We achieved this engagement in two ways. First, with the help of our executive sponsors, steering committee and human resources department, we held workshops for all customer-facing and customer-impacting departments to make them aware of the guiding principles we wanted the company and its culture to reflect. Even more importantly, we shared how these same principles could be applied by the participants in their work. The critical part of the workshop was an interactive portion that allowed employees to discuss how their roles helped develop strong customer relationships.

Then they were asked to identify behaviors that support customer needs and expectations. We captured all the input and are now developing training sessions to be delivered over the next six months. We’ll continue to monitor satisfaction levels and we anticipate seeing improvement. The lessons learned in the workshops empowered employees to play an important role in creating and defining our culture. Even as we plan the training, we know that we have an additional effort remaining in order to institutionalize these strategies.

5. Partner with HR to transform CX-inspired behaviors into official processes and practices.

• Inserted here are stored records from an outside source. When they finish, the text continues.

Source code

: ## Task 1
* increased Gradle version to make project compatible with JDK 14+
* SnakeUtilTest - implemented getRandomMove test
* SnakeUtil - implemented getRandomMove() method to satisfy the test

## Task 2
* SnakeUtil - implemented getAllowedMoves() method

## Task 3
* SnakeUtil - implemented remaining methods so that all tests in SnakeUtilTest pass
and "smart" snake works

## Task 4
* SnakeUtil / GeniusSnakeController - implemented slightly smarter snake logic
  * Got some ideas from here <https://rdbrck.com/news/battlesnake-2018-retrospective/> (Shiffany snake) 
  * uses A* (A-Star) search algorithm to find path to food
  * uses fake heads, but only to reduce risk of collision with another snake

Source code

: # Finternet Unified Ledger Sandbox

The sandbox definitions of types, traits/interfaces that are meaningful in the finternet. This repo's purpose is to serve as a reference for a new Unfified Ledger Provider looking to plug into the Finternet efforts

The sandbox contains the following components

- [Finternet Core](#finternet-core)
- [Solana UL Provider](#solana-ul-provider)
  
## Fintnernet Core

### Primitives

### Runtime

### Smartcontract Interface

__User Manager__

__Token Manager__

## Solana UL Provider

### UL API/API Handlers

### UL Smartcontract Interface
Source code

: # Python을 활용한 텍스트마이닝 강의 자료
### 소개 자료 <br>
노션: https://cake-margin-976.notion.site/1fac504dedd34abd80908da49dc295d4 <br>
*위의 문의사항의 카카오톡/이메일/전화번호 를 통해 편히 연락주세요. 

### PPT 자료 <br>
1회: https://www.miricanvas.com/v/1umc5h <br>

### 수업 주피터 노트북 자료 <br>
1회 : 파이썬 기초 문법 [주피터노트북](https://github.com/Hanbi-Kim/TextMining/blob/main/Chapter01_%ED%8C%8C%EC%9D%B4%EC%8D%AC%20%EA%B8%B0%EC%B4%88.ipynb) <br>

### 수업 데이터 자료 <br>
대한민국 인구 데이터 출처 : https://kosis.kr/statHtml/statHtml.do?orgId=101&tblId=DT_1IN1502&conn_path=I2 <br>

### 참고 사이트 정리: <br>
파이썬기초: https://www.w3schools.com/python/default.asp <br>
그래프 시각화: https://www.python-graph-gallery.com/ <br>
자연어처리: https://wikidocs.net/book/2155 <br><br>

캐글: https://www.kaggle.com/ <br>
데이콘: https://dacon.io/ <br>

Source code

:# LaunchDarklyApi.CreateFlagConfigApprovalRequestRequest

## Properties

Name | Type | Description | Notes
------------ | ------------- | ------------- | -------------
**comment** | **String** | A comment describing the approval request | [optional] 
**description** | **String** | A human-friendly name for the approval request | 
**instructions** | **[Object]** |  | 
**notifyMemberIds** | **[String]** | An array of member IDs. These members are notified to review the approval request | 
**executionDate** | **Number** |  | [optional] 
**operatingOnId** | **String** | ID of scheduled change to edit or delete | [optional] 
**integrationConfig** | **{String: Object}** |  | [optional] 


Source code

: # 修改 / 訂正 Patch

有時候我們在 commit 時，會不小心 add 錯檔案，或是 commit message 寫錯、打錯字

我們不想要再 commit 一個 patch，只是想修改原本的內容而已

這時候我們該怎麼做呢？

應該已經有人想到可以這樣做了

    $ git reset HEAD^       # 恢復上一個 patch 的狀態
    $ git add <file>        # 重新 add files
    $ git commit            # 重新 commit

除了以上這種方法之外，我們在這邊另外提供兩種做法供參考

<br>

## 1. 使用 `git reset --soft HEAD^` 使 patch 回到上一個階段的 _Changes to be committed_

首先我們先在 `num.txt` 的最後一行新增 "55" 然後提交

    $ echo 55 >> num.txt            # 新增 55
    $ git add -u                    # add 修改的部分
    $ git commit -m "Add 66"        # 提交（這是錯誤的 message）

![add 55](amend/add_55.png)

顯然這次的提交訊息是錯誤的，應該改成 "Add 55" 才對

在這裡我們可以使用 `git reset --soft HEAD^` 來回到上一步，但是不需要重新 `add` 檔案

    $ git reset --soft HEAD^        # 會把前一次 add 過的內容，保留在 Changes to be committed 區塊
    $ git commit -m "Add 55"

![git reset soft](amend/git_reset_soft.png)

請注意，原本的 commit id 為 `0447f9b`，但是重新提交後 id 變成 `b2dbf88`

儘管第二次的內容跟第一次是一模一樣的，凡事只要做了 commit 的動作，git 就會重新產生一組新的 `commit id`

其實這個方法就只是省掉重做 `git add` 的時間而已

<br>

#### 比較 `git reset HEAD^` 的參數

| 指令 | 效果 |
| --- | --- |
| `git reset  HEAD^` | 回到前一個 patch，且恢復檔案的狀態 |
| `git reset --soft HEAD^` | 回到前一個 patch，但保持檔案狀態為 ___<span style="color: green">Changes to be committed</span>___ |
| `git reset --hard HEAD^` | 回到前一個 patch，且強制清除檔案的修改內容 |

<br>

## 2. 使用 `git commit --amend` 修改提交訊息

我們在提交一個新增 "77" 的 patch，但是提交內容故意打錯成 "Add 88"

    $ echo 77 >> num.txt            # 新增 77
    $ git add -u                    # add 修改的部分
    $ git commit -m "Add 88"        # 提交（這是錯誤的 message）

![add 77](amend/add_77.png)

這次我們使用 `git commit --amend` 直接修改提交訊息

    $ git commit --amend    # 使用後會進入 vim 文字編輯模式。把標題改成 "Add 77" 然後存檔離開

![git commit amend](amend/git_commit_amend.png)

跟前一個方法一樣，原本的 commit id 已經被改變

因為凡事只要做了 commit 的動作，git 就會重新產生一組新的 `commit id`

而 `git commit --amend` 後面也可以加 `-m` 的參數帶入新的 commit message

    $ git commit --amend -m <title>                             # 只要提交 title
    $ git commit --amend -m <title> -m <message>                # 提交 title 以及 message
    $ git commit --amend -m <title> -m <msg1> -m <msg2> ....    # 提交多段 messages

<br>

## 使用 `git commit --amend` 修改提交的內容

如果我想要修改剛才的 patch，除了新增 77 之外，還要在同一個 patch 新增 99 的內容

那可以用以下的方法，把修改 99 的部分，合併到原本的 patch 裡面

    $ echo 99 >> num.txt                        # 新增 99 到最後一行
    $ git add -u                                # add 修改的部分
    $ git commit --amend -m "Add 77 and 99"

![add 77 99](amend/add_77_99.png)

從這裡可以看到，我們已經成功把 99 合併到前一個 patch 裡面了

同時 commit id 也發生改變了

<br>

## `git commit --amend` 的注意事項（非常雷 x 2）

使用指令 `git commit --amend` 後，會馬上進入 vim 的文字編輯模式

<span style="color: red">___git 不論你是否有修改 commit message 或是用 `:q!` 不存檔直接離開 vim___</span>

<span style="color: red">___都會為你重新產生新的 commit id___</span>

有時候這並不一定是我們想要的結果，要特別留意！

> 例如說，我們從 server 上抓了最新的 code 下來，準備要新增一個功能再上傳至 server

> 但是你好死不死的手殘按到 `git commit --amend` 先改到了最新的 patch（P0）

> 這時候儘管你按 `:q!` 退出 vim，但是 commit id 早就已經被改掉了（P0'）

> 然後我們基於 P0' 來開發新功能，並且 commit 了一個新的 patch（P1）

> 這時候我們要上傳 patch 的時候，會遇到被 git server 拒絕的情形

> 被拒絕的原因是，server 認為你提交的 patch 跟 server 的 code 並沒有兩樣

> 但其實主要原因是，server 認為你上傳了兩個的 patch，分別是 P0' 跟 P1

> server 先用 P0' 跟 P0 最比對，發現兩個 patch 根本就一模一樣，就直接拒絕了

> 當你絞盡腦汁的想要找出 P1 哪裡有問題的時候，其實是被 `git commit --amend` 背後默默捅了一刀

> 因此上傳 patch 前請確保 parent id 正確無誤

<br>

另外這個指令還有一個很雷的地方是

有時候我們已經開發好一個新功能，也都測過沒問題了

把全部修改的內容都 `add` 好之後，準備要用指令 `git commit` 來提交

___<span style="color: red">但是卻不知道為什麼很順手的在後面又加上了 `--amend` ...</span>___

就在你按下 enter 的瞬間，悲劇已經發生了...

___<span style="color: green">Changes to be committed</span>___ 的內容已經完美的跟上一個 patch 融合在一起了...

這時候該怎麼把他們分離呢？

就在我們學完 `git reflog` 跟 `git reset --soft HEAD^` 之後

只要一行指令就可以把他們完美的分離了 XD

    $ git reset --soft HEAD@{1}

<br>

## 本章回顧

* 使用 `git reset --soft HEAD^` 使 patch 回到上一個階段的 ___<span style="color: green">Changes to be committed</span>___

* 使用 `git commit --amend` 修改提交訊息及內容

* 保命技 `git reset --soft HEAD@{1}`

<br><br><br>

Our partnership with HR not only helped support the workshops, but also identified and articulated behaviors that impacted customer sentiment. Unfortunately, these acquired lessons can quickly dissipate if there’s not a process in place to back them up. That’s why it’s important to partner closely with HR to achieve the long-term cultural change required to further the goals of the CX program. HR has the performance management expertise and the systems in place to tangibly and effectively reward employees for the behaviors the CX program calls for, and to negate those which are counterproductive.

By executing these steps, we were able to collect information from our customers, determine their expectations, create a guiding principle that would enable us to exceed them, and most importantly create behaviors that furthered our goal of creating customers for life. All companies are unique, and the steps above will differ by definition from organization to organization. But they do serve as a valuable roadmap that all practitioners can use to ensure that they are not only putting CX to work in their own efforts, but also the very organizations they serve.

Nancy Porte
Nancy Porte is the Vice-Chair for the Board of Directors of the Customer Experience Professionals Association (CXPA). Previously, as Vice President of Global Customer Experience for Verint and with a background in operations management, her passion is developing differentiated customer experiences through cross-functional collaboration and employee engagement. She is a Certified Customer Experience Professional (CCXP) and frequent speaker at industry conferences.

2 COMMENTS

  1. I appreciate the way Verint practices what they preach in a comprehensive, repeatable way. Nice work, Nancy!

  2. As an expansion on point #1, suggest including employees, as a sampling group along with customers, This provides “mirroring” insights, having employees give perspectives as to the value they think customers are receiving. These findings – often very revealing – can offer perspectives regarding gaps between customer and supplier views of value delivery.